Unfortunately, swarming flight makes autonomous operation of the drones very difficult: The drones must maintain minimum distances from each other to avoid collisions. They also need mechanisms for bypassing and possibly detecting obstacles (eg trees, power lines, buildings) and for wind-dependent adjustment of flight parameters, while they are not allowed to leave the predefined boundaries of the field. Especially wind-dependent effects lead to an energy consumption that is difficult to predict. If the charge level falls below a limit, the respective drone flies back to the loading platform and later continues a potentially different part of the mission. Therefore the drones cannot have a fixed global plan of when which drone flies where.

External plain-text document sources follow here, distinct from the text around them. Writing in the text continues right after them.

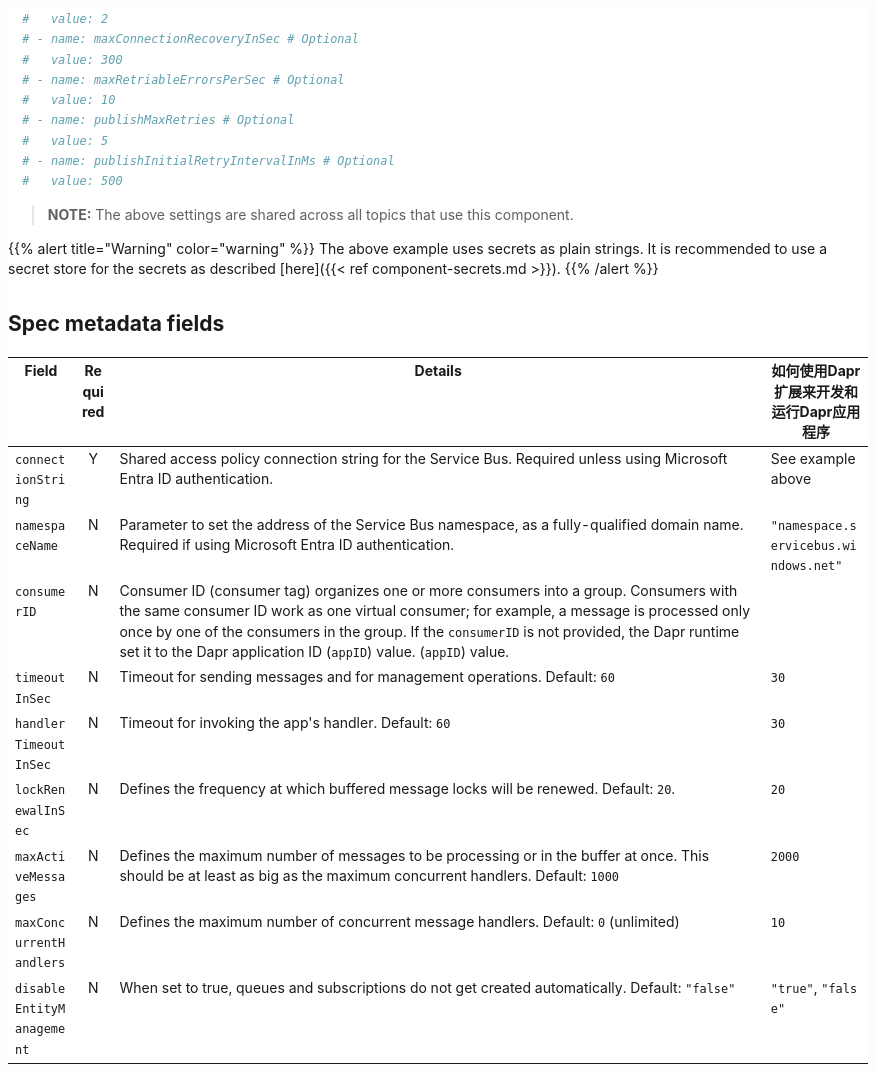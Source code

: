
 ```yaml
  #   value: 2
  # - name: maxConnectionRecoveryInSec # Optional
  #   value: 300
  # - name: maxRetriableErrorsPerSec # Optional
  #   value: 10
  # - name: publishMaxRetries # Optional
  #   value: 5
  # - name: publishInitialRetryIntervalInMs # Optional
  #   value: 500
```

> **NOTE:** The above settings are shared across all topics that use this component.

{{% alert title="Warning" color="warning" %}}
The above example uses secrets as plain strings. It is recommended to use a secret store for the secrets as described [here]({{< ref component-secrets.md >}}).
{{% /alert %}}

## Spec metadata fields

| Field                             | Required | Details                                                                                                                                                                                                                                                                                                                                                                                                           | 如何使用Dapr扩展来开发和运行Dapr应用程序             |
| --------------------------------- | :------: | ----------------------------------------------------------------------------------------------------------------------------------------------------------------------------------------------------------------------------------------------------------------------------------------------------------------------------------------------------------------------------------------------------------------- | ------------------------------------ |
| `connectionString`                |     Y    | Shared access policy connection string for the Service Bus. Required unless using Microsoft Entra ID authentication.                                                                                                                                                                                                                                                                                              | See example above                    |
| `namespaceName`                   |     N    | Parameter to set the address of the Service Bus namespace, as a fully-qualified domain name. Required if using Microsoft Entra ID authentication.                                                                                                                                                                                                                                                                 | `"namespace.servicebus.windows.net"` |
| `consumerID`                      |     N    | Consumer ID (consumer tag) organizes one or more consumers into a group. Consumers with the same consumer ID work as one virtual consumer; for example, a message is processed only once by one of the consumers in the group. If the `consumerID` is not provided, the Dapr runtime set it to the Dapr application ID (`appID`) value. (`appID`) value. |                                      |
| `timeoutInSec`                    |     N    | Timeout for sending messages and for management operations. Default: `60`                                                                                                                                                                                                                                                                                                                                         | `30`                                 |
| `handlerTimeoutInSec`             |     N    | Timeout for invoking the app's handler. Default: `60`                                                                                                                                                                                                                                                                                                                                                             | `30`                                 |
| `lockRenewalInSec`                |     N    | Defines the frequency at which buffered message locks will be renewed. Default: `20`.                                                                                                                                                                                                                                                                                                                             | `20`                                 |
| `maxActiveMessages`               |     N    | Defines the maximum number of messages to be processing or in the buffer at once. This should be at least as big as the maximum concurrent handlers. Default: `1000`                                                                                                                                                                                                                                              | `2000`                               |
| `maxConcurrentHandlers`           |     N    | Defines the maximum number of concurrent message handlers. Default: `0` (unlimited)                                                                                                                                                                                                                                                                                                            | `10`                                 |
| `disableEntityManagement`         |     N    | When set to true, queues and subscriptions do not get created automatically. Default: `"false"`                                                                                                                                                                                                                                                                                                                   | `"true"`, `"false"`                  |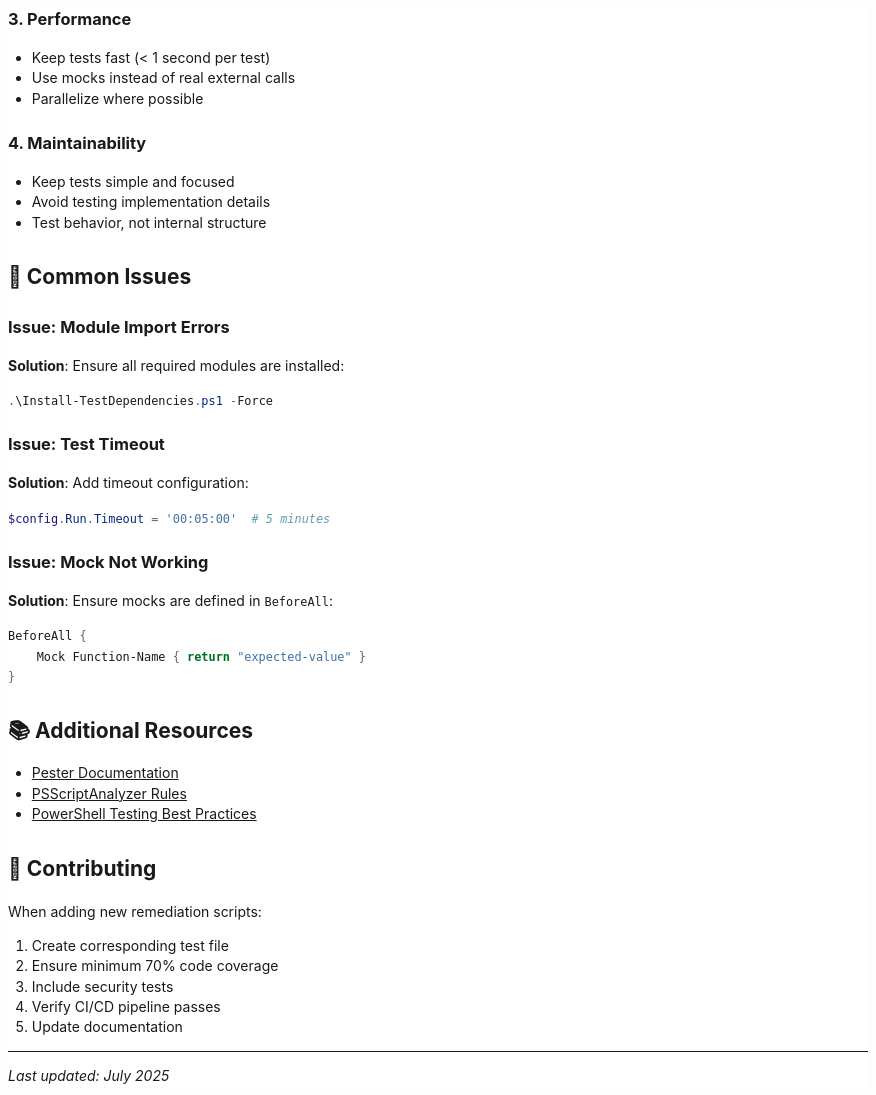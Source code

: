 ### 3. Performance

- Keep tests fast (< 1 second per test)
- Use mocks instead of real external calls
- Parallelize where possible

### 4. Maintainability

- Keep tests simple and focused
- Avoid testing implementation details
- Test behavior, not internal structure

## 🚨 Common Issues

### Issue: Module Import Errors
**Solution**: Ensure all required modules are installed:
```powershell
.\Install-TestDependencies.ps1 -Force
```

### Issue: Test Timeout
**Solution**: Add timeout configuration:
```powershell
$config.Run.Timeout = '00:05:00'  # 5 minutes
```

### Issue: Mock Not Working
**Solution**: Ensure mocks are defined in `BeforeAll`:
```powershell
BeforeAll {
    Mock Function-Name { return "expected-value" }
}
```

## 📚 Additional Resources

- [Pester Documentation](https://pester.dev/)
- [PSScriptAnalyzer Rules](https://github.com/PowerShell/PSScriptAnalyzer)
- [PowerShell Testing Best Practices](https://docs.microsoft.com/en-us/powershell/scripting/dev-cross-plat/writing-portable-modules)

## 🤝 Contributing

When adding new remediation scripts:

1. Create corresponding test file
2. Ensure minimum 70% code coverage
3. Include security tests
4. Verify CI/CD pipeline passes
5. Update documentation

---

*Last updated: July 2025*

It is therefore necessary for the drones to continuously exchange their flight path parameters with each other in order to detect potential collisions at an early stage and react accordingly. This requires a very precise localization of the drones and reliable real-time communication with low latency. Existing approaches use centralized control through communication with the ground station. However, the communication latency caused by this limits the maximum allowed speed of the drones and increases the safety distances.
Instead, UPWARDS is based on the use of radar systems and DGPS, as well as direct communication between the drones via a new generation of UWB radio modules. These modules enable precise two-way ranging and data exchange between the drones at a very high sampling rate of several thousand measurements per second compared to the state of the art.
However, the range of these UWB radio modules is much smaller than the areas to be covered. Therefore, unlike in formation flight, it cannot be assumed that continuous radio connections exist. A middleware is necessary to abstract the dynamic radio neighborhood suitable for the mission planning software on the drone. In addition, all UWB modules within radio range share the time slots for pairwise data exchange. Therefore, as the number of drones increases, it may become necessary to additionally integrate passive procedures such as One Way Ranging and Broadcasts.